Crime Story

Shortly after Mike Sofelkanik graduated from IUP in 1988, he joined the police force of Maryland’s Montgomery County, just outside Washington. Since then, he has made four recruiting trips to campus and this past spring was accompanied by fellow officers Dave Aaron ’87 and Mark McCoy ’92.

Mark McCoy, Mike Sofelkanik, and Dave Aaron

Left to right: Mark McCoy, Mike Sofelkanik, and Dave Aaron

At a career fair in the Hadley Union Building, the three talked up opportunities offered by the Montgomery County Police. Those who’ve already heeded the siren call include, by Sofelkanik’s estimate, “roughly a hundred from IUP.”

“Some of them are in supervisory positions,” he said, “and some are in various specialized units. A few are retiring now.”

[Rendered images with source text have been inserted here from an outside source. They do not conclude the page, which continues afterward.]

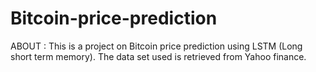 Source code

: # Bitcoin-price-prediction

ABOUT : This is a project on Bitcoin price prediction using LSTM (Long short term memory). The data set used is retrieved from Yahoo finance.
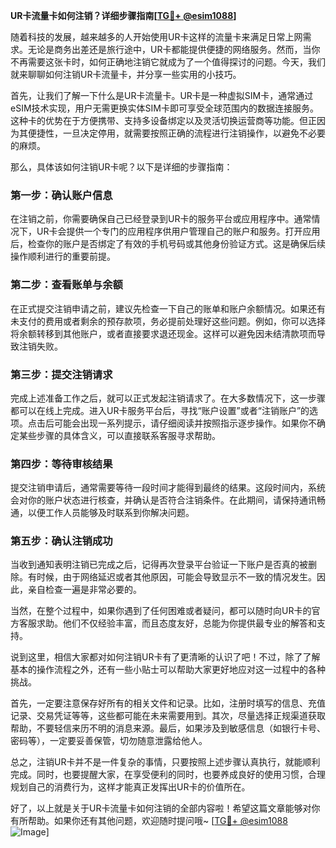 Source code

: **UR卡流量卡如何注销？详细步骤指南[[TG💪+ @esim1088](https://t.me/s/esim1088)]**

随着科技的发展，越来越多的人开始使用UR卡这样的流量卡来满足日常上网需求。无论是商务出差还是旅行途中，UR卡都能提供便捷的网络服务。然而，当你不再需要这张卡时，如何正确地注销它就成为了一个值得探讨的问题。今天，我们就来聊聊如何注销UR卡流量卡，并分享一些实用的小技巧。

首先，让我们了解一下什么是UR卡流量卡。UR卡是一种虚拟SIM卡，通常通过eSIM技术实现，用户无需更换实体SIM卡即可享受全球范围内的数据连接服务。这种卡的优势在于方便携带、支持多设备绑定以及灵活切换运营商等功能。但正因为其便捷性，一旦决定停用，就需要按照正确的流程进行注销操作，以避免不必要的麻烦。

那么，具体该如何注销UR卡呢？以下是详细的步骤指南：

### 第一步：确认账户信息
在注销之前，你需要确保自己已经登录到UR卡的服务平台或应用程序中。通常情况下，UR卡会提供一个专门的应用程序供用户管理自己的账户和服务。打开应用后，检查你的账户是否绑定了有效的手机号码或其他身份验证方式。这是确保后续操作顺利进行的重要前提。

### 第二步：查看账单与余额
在正式提交注销申请之前，建议先检查一下自己的账单和账户余额情况。如果还有未支付的费用或者剩余的预存款项，务必提前处理好这些问题。例如，你可以选择将余额转移到其他账户，或者直接要求退还现金。这样可以避免因未结清款项而导致注销失败。

### 第三步：提交注销请求
完成上述准备工作之后，就可以正式发起注销请求了。在大多数情况下，这一步骤都可以在线上完成。进入UR卡服务平台后，寻找“账户设置”或者“注销账户”的选项。点击后可能会出现一系列提示，请仔细阅读并按照指示逐步操作。如果你不确定某些步骤的具体含义，可以直接联系客服寻求帮助。

### 第四步：等待审核结果
提交注销申请后，通常需要等待一段时间才能得到最终的结果。这段时间内，系统会对你的账户状态进行核查，并确认是否符合注销条件。在此期间，请保持通讯畅通，以便工作人员能够及时联系到你解决问题。

### 第五步：确认注销成功
当收到通知表明注销已完成之后，记得再次登录平台验证一下账户是否真的被删除。有时候，由于网络延迟或者其他原因，可能会导致显示不一致的情况发生。因此，亲自检查一遍是非常必要的。

当然，在整个过程中，如果你遇到了任何困难或者疑问，都可以随时向UR卡的官方客服求助。他们不仅经验丰富，而且态度友好，总能为你提供最专业的解答和支持。

说到这里，相信大家都对如何注销UR卡有了更清晰的认识了吧！不过，除了了解基本的操作流程之外，还有一些小贴士可以帮助大家更好地应对这一过程中的各种挑战。

首先，一定要注意保存好所有的相关文件和记录。比如，注册时填写的信息、充值记录、交易凭证等等，这些都可能在未来需要用到。其次，尽量选择正规渠道获取帮助，不要轻信来历不明的消息来源。最后，如果涉及到敏感信息（如银行卡号、密码等），一定要妥善保管，切勿随意泄露给他人。

总之，注销UR卡并不是一件复杂的事情，只要按照上述步骤认真执行，就能顺利完成。同时，也要提醒大家，在享受便利的同时，也要养成良好的使用习惯，合理规划自己的消费行为，这样才能真正发挥出UR卡的价值所在。

好了，以上就是关于UR卡流量卡如何注销的全部内容啦！希望这篇文章能够对你有所帮助。如果你还有其他问题，欢迎随时提问哦~ [[TG💪+ @esim1088](https://t.me/s/esim1088) ![Image](https://i.postimg.cc/4NQfJmqS/Snipaste-2025-05-13-00-14-12.png)] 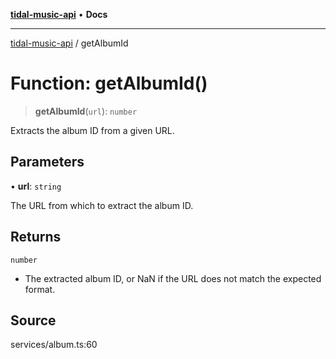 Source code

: [**tidal-music-api**](../README.md) • **Docs**

---

[tidal-music-api](../globals.md) / getAlbumId

# Function: getAlbumId()

> **getAlbumId**(`url`): `number`

Extracts the album ID from a given URL.

## Parameters

• **url**: `string`

The URL from which to extract the album ID.

## Returns

`number`

- The extracted album ID, or NaN if the URL does not match the expected format.

## Source

services/album.ts:60
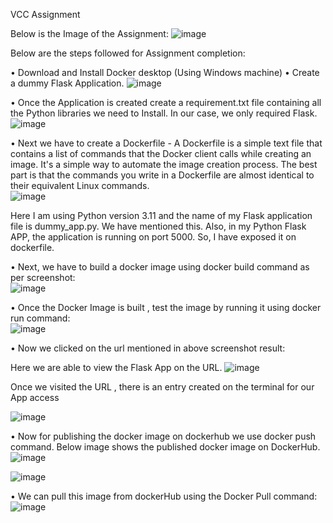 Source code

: VCC Assignment

Below is the Image of the Assignment:
 ![image](https://github.com/user-attachments/assets/2f35ce70-ae31-46aa-91bb-d51a9ad95c1d)


Below are the steps followed for Assignment completion:

•	Download and Install Docker desktop (Using Windows machine)
•	Create a dummy Flask Application. 
![image](https://github.com/user-attachments/assets/b75adb4b-7979-470d-8506-b4765b8ca9cf)

•	Once the Application is  created create a requirement.txt file containing all the Python libraries we need to Install. In our case, we only required Flask.
![image](https://github.com/user-attachments/assets/ed7e19a4-0719-4160-9208-7dd2e597731b)


 

•	Next we have to create a Dockerfile - A Dockerfile is a simple text file that contains a list of commands that the Docker client calls while creating an image. It's a simple way to automate the image creation process. The best part is that the commands you write in a Dockerfile are almost identical to their equivalent Linux commands.  
![image](https://github.com/user-attachments/assets/0fa2553d-2e2c-4c17-900a-4c92a97df08c)

Here I am using Python version 3.11 and the name of my Flask application file is dummy_app.py. We have mentioned this. Also, in my Python Flask APP, the application is running on port 5000. So, I have exposed it on dockerfile.

•	Next, we have to build a docker image using docker build command as per screenshot:  
![image](https://github.com/user-attachments/assets/70d2ec0d-9c74-44fd-bb84-51cc805cbfd6)

•	Once the Docker Image is built , test the image by running it using docker run command:  
![image](https://github.com/user-attachments/assets/42a07b4b-d9d4-4865-94a5-891ff38dcd02)

•	Now we clicked on the url mentioned in above screenshot result:



Here we are able to view the Flask App on the URL. 
![image](https://github.com/user-attachments/assets/2f6bd84f-74d5-4731-bfe8-44b334a58b9c)

Once we visited the URL , there is an entry created on the terminal for our App access

![image](https://github.com/user-attachments/assets/0c700744-7cca-4165-8ea7-98495f089fc4)
 

•	Now for publishing the docker image on dockerhub we use docker push command. Below image shows the published docker image on DockerHub.
![image](https://github.com/user-attachments/assets/0bac5113-ba97-43f7-9233-53b9b3f76640)

 ![image](https://github.com/user-attachments/assets/ab1b0ccd-b46e-4686-b00d-a17842f2782e)

 

•	We can pull this image from dockerHub using the Docker Pull command: 
![image](https://github.com/user-attachments/assets/98a1daf7-d8bc-4f15-9953-24e4b0f72b57)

Montgomery County is a magnet not only for law enforcement alumni but also for others. “Nurses, teachers, and police,” Sofelkanik said. “You’re always running into someone from IUP or from Western Pennsylvania. People from this area are different. They have a good work ethic. They’re traditional and well rounded.”

Originally from Level Green, Sofelkanik was an IUP wrestler the last two years the university fielded a squad. He and his wife, Erika Dyroff Sofelkanik ’95, have a son and are expecting another child. In Maryland, he is currently assigned to the Germantown detective unit.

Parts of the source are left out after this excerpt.